Task:
Return only that part of the material below which starts with the line containing "## Solução Implementada" and goes on through the line containing "- Layout mais simples e direto", restated exactly.

Recorded information:
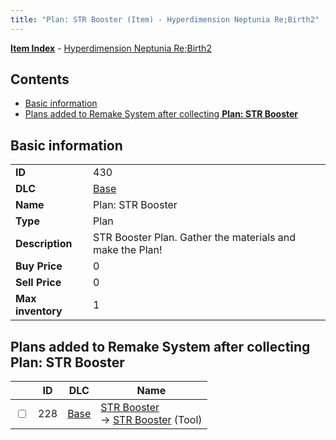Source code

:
 ```yaml
---
title: "Plan: STR Booster (Item) - Hyperdimension Neptunia Re;Birth2"
---
```


[**Item Index**](/neptunia/rb2/item/index.html) - [Hyperdimension Neptunia Re;Birth2](/neptunia/rb2)

## Contents

- [Basic information](#basic-information)
- [Plans added to Remake System after collecting **Plan: STR Booster**](#plans-added-to-remake-system-after-collecting-plan-str-booster)

## Basic information

|   |   |
| -- | -- |
| **ID** | 430 |
| **DLC** | [Base](/neptunia/rb2/dlc/0-base.html) |
| **Name** | Plan: STR Booster |
| **Type** | Plan |
| **Description** | STR Booster Plan. Gather the materials and make the Plan! |
| **Buy Price** | 0 |
| **Sell Price** | 0 |
| **Max inventory** | 1 |

## Plans added to Remake System after collecting **Plan: STR Booster**

|    | ID | DLC | Name |
| -- | -- | --- | ---- |
| <input type="checkbox" id="rb2-remake-0-228" class="trackbox" /> | 228 | [Base](/neptunia/rb2/dlc/0-base.html) | [STR Booster](/neptunia/rb2/remake/0-228-str-booster.html)<br />→ [STR Booster](/neptunia/rb2/item/0-33-str-booster.html) (Tool) |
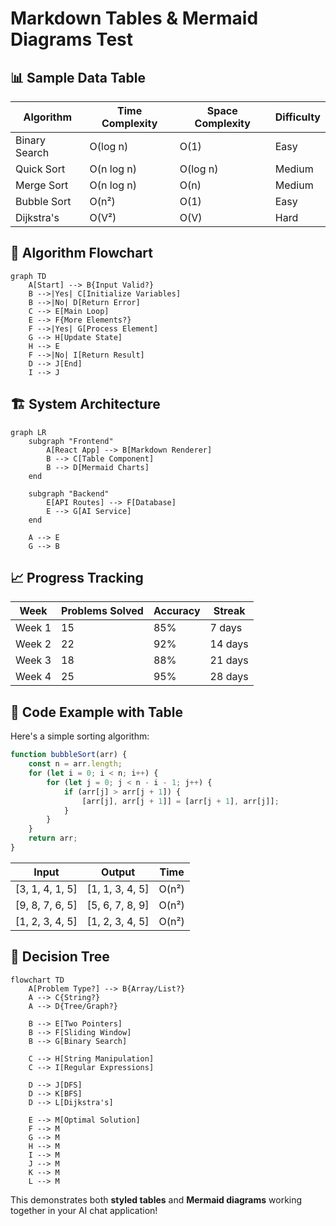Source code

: # Markdown Tables & Mermaid Diagrams Test

## 📊 Sample Data Table

| Algorithm | Time Complexity | Space Complexity | Difficulty |
|-----------|----------------|------------------|------------|
| Binary Search | O(log n) | O(1) | Easy |
| Quick Sort | O(n log n) | O(log n) | Medium |
| Merge Sort | O(n log n) | O(n) | Medium |
| Bubble Sort | O(n²) | O(1) | Easy |
| Dijkstra's | O(V²) | O(V) | Hard |

## 🔄 Algorithm Flowchart

```mermaid
graph TD
    A[Start] --> B{Input Valid?}
    B -->|Yes| C[Initialize Variables]
    B -->|No| D[Return Error]
    C --> E[Main Loop]
    E --> F{More Elements?}
    F -->|Yes| G[Process Element]
    G --> H[Update State]
    H --> E
    F -->|No| I[Return Result]
    D --> J[End]
    I --> J
```

## 🏗️ System Architecture

```mermaid
graph LR
    subgraph "Frontend"
        A[React App] --> B[Markdown Renderer]
        B --> C[Table Component]
        B --> D[Mermaid Charts]
    end
    
    subgraph "Backend"
        E[API Routes] --> F[Database]
        E --> G[AI Service]
    end
    
    A --> E
    G --> B
```

## 📈 Progress Tracking

| Week | Problems Solved | Accuracy | Streak |
|------|----------------|----------|--------|
| Week 1 | 15 | 85% | 7 days |
| Week 2 | 22 | 92% | 14 days |
| Week 3 | 18 | 88% | 21 days |
| Week 4 | 25 | 95% | 28 days |

## 🎯 Code Example with Table

Here's a simple sorting algorithm:

```javascript
function bubbleSort(arr) {
    const n = arr.length;
    for (let i = 0; i < n; i++) {
        for (let j = 0; j < n - i - 1; j++) {
            if (arr[j] > arr[j + 1]) {
                [arr[j], arr[j + 1]] = [arr[j + 1], arr[j]];
            }
        }
    }
    return arr;
}
```

| Input | Output | Time |
|-------|--------|------|
| [3, 1, 4, 1, 5] | [1, 1, 3, 4, 5] | O(n²) |
| [9, 8, 7, 6, 5] | [5, 6, 7, 8, 9] | O(n²) |
| [1, 2, 3, 4, 5] | [1, 2, 3, 4, 5] | O(n²) |

## 🔄 Decision Tree

```mermaid
flowchart TD
    A[Problem Type?] --> B{Array/List?}
    A --> C{String?}
    A --> D{Tree/Graph?}
    
    B --> E[Two Pointers]
    B --> F[Sliding Window]
    B --> G[Binary Search]
    
    C --> H[String Manipulation]
    C --> I[Regular Expressions]
    
    D --> J[DFS]
    D --> K[BFS]
    D --> L[Dijkstra's]
    
    E --> M[Optimal Solution]
    F --> M
    G --> M
    H --> M
    I --> M
    J --> M
    K --> M
    L --> M
```

This demonstrates both **styled tables** and **Mermaid diagrams** working together in your AI chat application! 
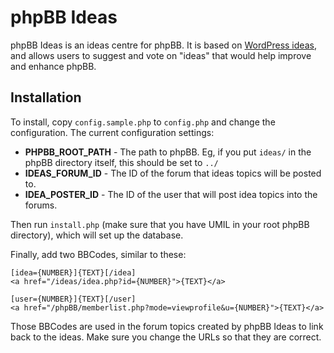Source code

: # phpBB Ideas

phpBB Ideas is an ideas centre for phpBB. It is based on [WordPress ideas](http://wordpress.org/extend/ideas/), and allows users to suggest and vote on "ideas" that would help improve and enhance phpBB.

## Installation ##

To install, copy `config.sample.php` to `config.php` and change the configuration. The current configuration settings:

- **PHPBB_ROOT_PATH** - The path to phpBB. Eg, if you put `ideas/` in the phpBB directory itself, this should be set to `../`
- **IDEAS_FORUM_ID** - The ID of the forum that ideas topics will be posted to.
- **IDEA_POSTER_ID** - The ID of the user that will post idea topics into the forums.

Then run `install.php` (make sure that you have UMIL in your root phpBB directory), which will set up the database.

Finally, add two BBCodes, similar to these:

```
[idea={NUMBER}]{TEXT}[/idea]
<a href="/ideas/idea.php?id={NUMBER}">{TEXT}</a>

[user={NUMBER}]{TEXT}[/user]
<a href="/phpBB/memberlist.php?mode=viewprofile&u={NUMBER}">{TEXT}</a>
```

Those BBCodes are used in the forum topics created by phpBB Ideas to link back to the ideas. Make sure you change the URLs so that they are correct.
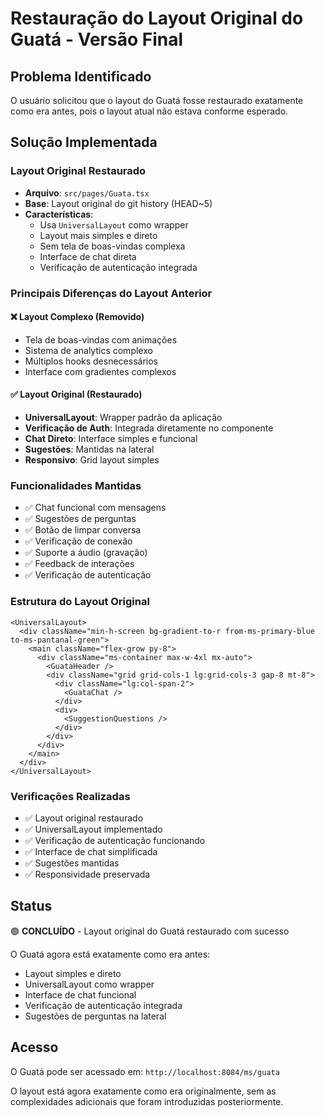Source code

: # Restauração do Layout Original do Guatá - Versão Final

## Problema Identificado

O usuário solicitou que o layout do Guatá fosse restaurado exatamente como era antes, pois o layout atual não estava conforme esperado.

## Solução Implementada

### Layout Original Restaurado
- **Arquivo**: `src/pages/Guata.tsx`
- **Base**: Layout original do git history (HEAD~5)
- **Características**:
  - Usa `UniversalLayout` como wrapper
  - Layout mais simples e direto
  - Sem tela de boas-vindas complexa
  - Interface de chat direta
  - Verificação de autenticação integrada

### Principais Diferenças do Layout Anterior

#### ❌ Layout Complexo (Removido)
- Tela de boas-vindas com animações
- Sistema de analytics complexo
- Múltiplos hooks desnecessários
- Interface com gradientes complexos

#### ✅ Layout Original (Restaurado)
- **UniversalLayout**: Wrapper padrão da aplicação
- **Verificação de Auth**: Integrada diretamente no componente
- **Chat Direto**: Interface simples e funcional
- **Sugestões**: Mantidas na lateral
- **Responsivo**: Grid layout simples

### Funcionalidades Mantidas
- ✅ Chat funcional com mensagens
- ✅ Sugestões de perguntas
- ✅ Botão de limpar conversa
- ✅ Verificação de conexão
- ✅ Suporte a áudio (gravação)
- ✅ Feedback de interações
- ✅ Verificação de autenticação

### Estrutura do Layout Original

```tsx
<UniversalLayout>
  <div className="min-h-screen bg-gradient-to-r from-ms-primary-blue to-ms-pantanal-green">
    <main className="flex-grow py-8">
      <div className="ms-container max-w-4xl mx-auto">
        <GuataHeader />
        <div className="grid grid-cols-1 lg:grid-cols-3 gap-8 mt-8">
          <div className="lg:col-span-2">
            <GuataChat />
          </div>
          <div>
            <SuggestionQuestions />
          </div>
        </div>
      </div>
    </main>
  </div>
</UniversalLayout>
```

### Verificações Realizadas
- ✅ Layout original restaurado
- ✅ UniversalLayout implementado
- ✅ Verificação de autenticação funcionando
- ✅ Interface de chat simplificada
- ✅ Sugestões mantidas
- ✅ Responsividade preservada

## Status

🟢 **CONCLUÍDO** - Layout original do Guatá restaurado com sucesso

O Guatá agora está exatamente como era antes:
- Layout simples e direto
- UniversalLayout como wrapper
- Interface de chat funcional
- Verificação de autenticação integrada
- Sugestões de perguntas na lateral

## Acesso

O Guatá pode ser acessado em: `http://localhost:8084/ms/guata`

O layout está agora exatamente como era originalmente, sem as complexidades adicionais que foram introduzidas posteriormente.




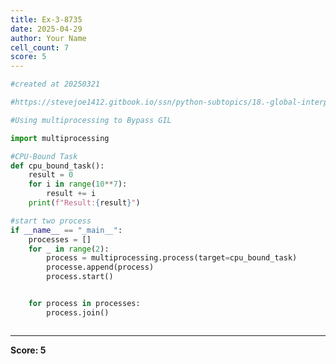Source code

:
 ```yaml
---
title: Ex-3-8735
date: 2025-04-29
author: Your Name
cell_count: 7
score: 5
---
```


```python
#created at 20250321
```


```python
#https://stevejoe1412.gitbook.io/ssn/python-subtopics/18.-global-interpreter-lock-gil
```


```python
#Using multiprocessing to Bypass GIL
```


```python
import multiprocessing
```


```python
#CPU-Bound Task
def cpu_bound_task():
    result = 0
    for i in range(10**7):
        result += i
    print(f"Result:{result}")
```


```python
#start two process
if __name__ == "_main__":
    processes = []
    for _ in range(2):
        process = multiprocessing.process(target=cpu_bound_task)
        processe.append(process)
        process.start()


    for process in processes:
        process.join()
```


```python

```


---
**Score: 5**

Response for this exercise:
## Solução Implementada

### Layout Original Restaurado
- **Arquivo**: `src/pages/Guata.tsx`
- **Base**: Layout original do git history (HEAD~5)
- **Características**:
  - Usa `UniversalLayout` como wrapper
  - Layout mais simples e direto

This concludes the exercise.